Nikase had grown up in the Case d’reh Falo, and she’d had many core memories of her siblings and Bahar running through the magnificent hallways, designed for the last King of Dofev. She’d lived a majority of her life, knowing little of her family’s importance in the Dofec government. It wasn’t until she had first visited Bahar that she became aware of their differences in upbringing.

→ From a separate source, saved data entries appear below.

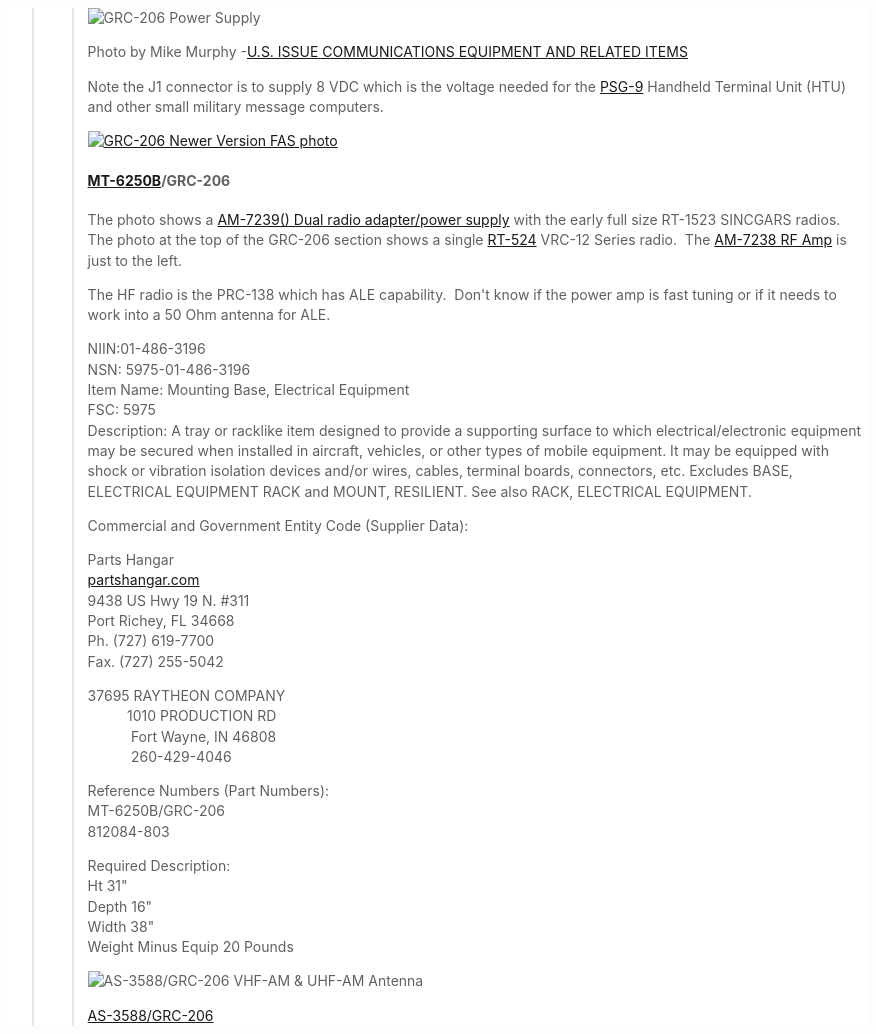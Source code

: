 > > ![GRC-206
> > Power Supply](https://www.prc68.com/I/Images/GRC206PSs.jpg)
> > 
> >   
> >   
> >   
> > Photo by Mike Murphy -[U.S. ISSUE COMMUNICATIONS EQUIPMENT AND RELATED ITEMS](http://www.murphyjunk.bizland.com/id4.html)   
> >   
> > Note the J1 connector is to supply 8 VDC which is the voltage needed for the [PSG-9](https://www.prc68.com/I/PSG9.shtml) Handheld Terminal Unit (HTU) and other small military message computers.  
> > 
> > [![GRC-206
> > Newer Version FAS photo](https://www.prc68.com/I/Images/GRC206HMMWVs.jpg)](https://www.prc68.com/I/Images/GRC206HMMWV.jpg)  
> > 
> > #### [MT-6250B](https://www.prc68.com/I/MT6250.shtml)/GRC-206
> > 
> > The photo shows a [AM-7239() Dual radio adapter/power supply](https://www.prc68.com/I/RT1439.shtml#Mnt) with the early full size RT-1523 SINCGARS radios.  The photo at the top of the GRC-206 section shows a single [RT-524](https://www.prc68.com/I/VIC.shtml#524) VRC-12 Series radio.  The [AM-7238 RF Amp](https://www.prc68.com/I/RT1439.shtml#7238) is just to the left.  
> >   
> > The HF radio is the PRC-138 which has ALE capability.  Don't know if the power amp is fast tuning or if it needs to work into a 50 Ohm antenna for ALE.  
> >   
> > NIIN:01-486-3196  
> > NSN: 5975-01-486-3196  
> > Item Name: Mounting Base, Electrical Equipment  
> > FSC: 5975  
> > Description: A tray or racklike item designed to provide a supporting surface to which electrical/electronic equipment may be secured when installed in aircraft, vehicles, or other types of mobile equipment. It may be equipped with shock or vibration isolation devices and/or wires, cables, terminal boards, connectors, etc. Excludes BASE, ELECTRICAL EQUIPMENT RACK and MOUNT, RESILIENT. See also RACK, ELECTRICAL EQUIPMENT.  
> >   
> > Commercial and Government Entity Code (Supplier Data):     
> > 
> > Parts Hangar  
> > [partshangar.com](http://www.partshangar.com/)  
> > 9438 US Hwy 19 N. #311  
> > Port Richey, FL 34668  
> > Ph. (727) 619-7700  
> > Fax. (727) 255-5042  
> >   
> > 37695 RAYTHEON COMPANY  
> >           1010 PRODUCTION RD  
> >            Fort Wayne, IN 46808  
> >            260-429-4046  
> >   
> > Reference Numbers (Part Numbers):  
> > MT-6250B/GRC-206  
> > 812084-803  
> >   
> > Required Description:  
> > Ht 31"  
> > Depth 16"  
> > Width 38"  
> > Weight Minus Equip 20 Pounds
> > 
> > ![AS-3588/GRC-206 VHF-AM
> > & UHF-AM Antenna](https://www.prc68.com/I/Images/AS3588OAsw.jpg)  
> > 
> > [AS-3588/GRC-206](http://www.prc68.com/I/AS3588.shtml)  
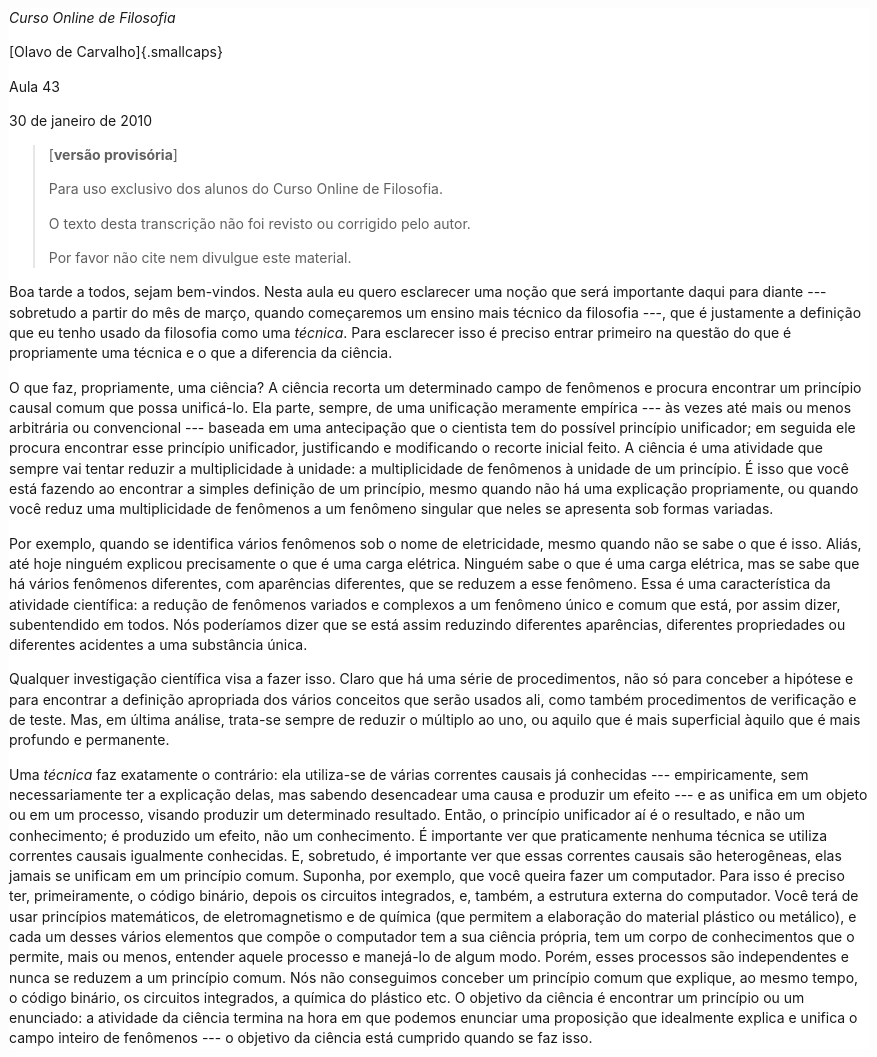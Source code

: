 *Curso Online de Filosofia*

[Olavo de Carvalho]{.smallcaps}

Aula 43

30 de janeiro de 2010

> \[**versão provisória**\]
>
> Para uso exclusivo dos alunos do Curso Online de Filosofia.
>
> O texto desta transcrição não foi revisto ou corrigido pelo autor.
>
> Por favor não cite nem divulgue este material.

Boa tarde a todos, sejam bem-vindos. Nesta aula eu quero esclarecer uma noção que será importante daqui para diante --- sobretudo a partir do mês de março, quando começaremos um ensino mais técnico da filosofia ---, que é justamente a definição que eu tenho usado da filosofia como uma *técnica*. Para esclarecer isso é preciso entrar primeiro na questão do que é propriamente uma técnica e o que a diferencia da ciência.

O que faz, propriamente, uma ciência? A ciência recorta um determinado campo de fenômenos e procura encontrar um princípio causal comum que possa unificá-lo. Ela parte, sempre, de uma unificação meramente empírica --- às vezes até mais ou menos arbitrária ou convencional --- baseada em uma antecipação que o cientista tem do possível princípio unificador; em seguida ele procura encontrar esse princípio unificador, justificando e modificando o recorte inicial feito. A ciência é uma atividade que sempre vai tentar reduzir a multiplicidade à unidade: a multiplicidade de fenômenos à unidade de um princípio. É isso que você está fazendo ao encontrar a simples definição de um princípio, mesmo quando não há uma explicação propriamente, ou quando você reduz uma multiplicidade de fenômenos a um fenômeno singular que neles se apresenta sob formas variadas.

Por exemplo, quando se identifica vários fenômenos sob o nome de eletricidade, mesmo quando não se sabe o que é isso. Aliás, até hoje ninguém explicou precisamente o que é uma carga elétrica. Ninguém sabe o que é uma carga elétrica, mas se sabe que há vários fenômenos diferentes, com aparências diferentes, que se reduzem a esse fenômeno. Essa é uma característica da atividade científica: a redução de fenômenos variados e complexos a um fenômeno único e comum que está, por assim dizer, subentendido em todos. Nós poderíamos dizer que se está assim reduzindo diferentes aparências, diferentes propriedades ou diferentes acidentes a uma substância única.

Qualquer investigação científica visa a fazer isso. Claro que há uma série de procedimentos, não só para conceber a hipótese e para encontrar a definição apropriada dos vários conceitos que serão usados ali, como também procedimentos de verificação e de teste. Mas, em última análise, trata-se sempre de reduzir o múltiplo ao uno, ou aquilo que é mais superficial àquilo que é mais profundo e permanente.

Uma *técnica* faz exatamente o contrário: ela utiliza-se de várias correntes causais já conhecidas --- empiricamente, sem necessariamente ter a explicação delas, mas sabendo desencadear uma causa e produzir um efeito --- e as unifica em um objeto ou em um processo, visando produzir um determinado resultado. Então, o princípio unificador aí é o resultado, e não um conhecimento; é produzido um efeito, não um conhecimento. É importante ver que praticamente nenhuma técnica se utiliza correntes causais igualmente conhecidas. E, sobretudo, é importante ver que essas correntes causais são heterogêneas, elas jamais se unificam em um princípio comum. Suponha, por exemplo, que você queira fazer um computador. Para isso é preciso ter, primeiramente, o código binário, depois os circuitos integrados, e, também, a estrutura externa do computador. Você terá de usar princípios matemáticos, de eletromagnetismo e de química (que permitem a elaboração do material plástico ou metálico), e cada um desses vários elementos que compõe o computador tem a sua ciência própria, tem um corpo de conhecimentos que o permite, mais ou menos, entender aquele processo e manejá-lo de algum modo. Porém, esses processos são independentes e nunca se reduzem a um princípio comum. Nós não conseguimos conceber um princípio comum que explique, ao mesmo tempo, o código binário, os circuitos integrados, a química do plástico etc. O objetivo da ciência é encontrar um princípio ou um enunciado: a atividade da ciência termina na hora em que podemos enunciar uma proposição que idealmente explica e unifica o campo inteiro de fenômenos --- o objetivo da ciência está cumprido quando se faz isso.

And Bahar’s family did not live humbly by any means. Nikase knew for a fact that the Araullo’s were significantly important.
Still, the halls were so empty and quiet here. No wonder Bahar spent so much time at the Case d’reh Falo as a kid.
“It’s nothing by Davero, Sonare, Bross or any of the popular composers. Nor is it a concerto, I believe.” Nikase said, stepping into the sitting area. “I can probably play you a part of the melody on the piano.”
“That’s perfect, I was playing for Rienar anyway.”
Bahar’s sister was sitting between a window and the pianoforte in her wheelchair. She had been in an accident a few years ago and as a result was not very mobile. She was older than both Bahar and Nikase, and was absolutely stunning. Her face was slimmer than her sister’s, but Bahar was growing into a young woman of a similar aura.
“Good morning, Rienar,” Nikase greeted. “Sorry to intrude on your afternoon. I’ll try to be quick.”
“Oh nonsense, you know Rienar gets sick of having only my company. You’re welcome here anytime.” Bahar sat at the piano. Hers an ornate black antique worth twice Nikase’s harp, La Retgza Delilah, and that had been custom-made.
The piano was a family heirloom previously called Gli Miragivaza, which Bahar had reworked into ‘Gli Miragivaza Emilia’, which was Old Dofec for ‘the miracle Emilia’. She’d once told Nikase that she’d named her after a character in a book. These were the sort of things you only told other musicians in confidence because personifying an inanimate object sounds ridiculous to anyone who doesn’t know of the kinship between an artist and their instrument.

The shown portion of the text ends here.